PROBLEM REQUIREMENTS: Transcribe each record as written.

PROVIDED DATA:
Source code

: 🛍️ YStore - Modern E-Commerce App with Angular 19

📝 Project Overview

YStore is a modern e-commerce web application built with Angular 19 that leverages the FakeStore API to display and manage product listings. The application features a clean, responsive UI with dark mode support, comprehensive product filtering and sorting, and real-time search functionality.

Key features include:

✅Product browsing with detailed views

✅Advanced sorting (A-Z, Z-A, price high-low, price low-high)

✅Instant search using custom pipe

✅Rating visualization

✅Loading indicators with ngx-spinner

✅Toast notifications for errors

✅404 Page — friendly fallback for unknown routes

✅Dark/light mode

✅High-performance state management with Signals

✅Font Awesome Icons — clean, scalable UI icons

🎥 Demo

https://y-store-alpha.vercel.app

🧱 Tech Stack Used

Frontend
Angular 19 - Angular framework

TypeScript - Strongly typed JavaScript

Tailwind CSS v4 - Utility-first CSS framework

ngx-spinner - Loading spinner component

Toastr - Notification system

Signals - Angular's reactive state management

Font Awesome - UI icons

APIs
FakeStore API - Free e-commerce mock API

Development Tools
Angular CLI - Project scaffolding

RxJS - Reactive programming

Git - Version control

EXERCISE RESULT:
Source code

: 🛍️ YStore - Modern E-Commerce App with Angular 19

📝 Project Overview

YStore is a modern e-commerce web application built with Angular 19 that leverages the FakeStore API to display and manage product listings. The application features a clean, responsive UI with dark mode support, comprehensive product filtering and sorting, and real-time search functionality.

Key features include:

✅Product browsing with detailed views

✅Advanced sorting (A-Z, Z-A, price high-low, price low-high)

✅Instant search using custom pipe

✅Rating visualization

✅Loading indicators with ngx-spinner

✅Toast notifications for errors

✅404 Page — friendly fallback for unknown routes

✅Dark/light mode

✅High-performance state management with Signals

✅Font Awesome Icons — clean, scalable UI icons

🎥 Demo

https://y-store-alpha.vercel.app

🧱 Tech Stack Used

Frontend
Angular 19 - Angular framework

TypeScript - Strongly typed JavaScript

Tailwind CSS v4 - Utility-first CSS framework

ngx-spinner - Loading spinner component

Toastr - Notification system

Signals - Angular's reactive state management

Font Awesome - UI icons

APIs
FakeStore API - Free e-commerce mock API

Development Tools
Angular CLI - Project scaffolding

RxJS - Reactive programming

Git - Version control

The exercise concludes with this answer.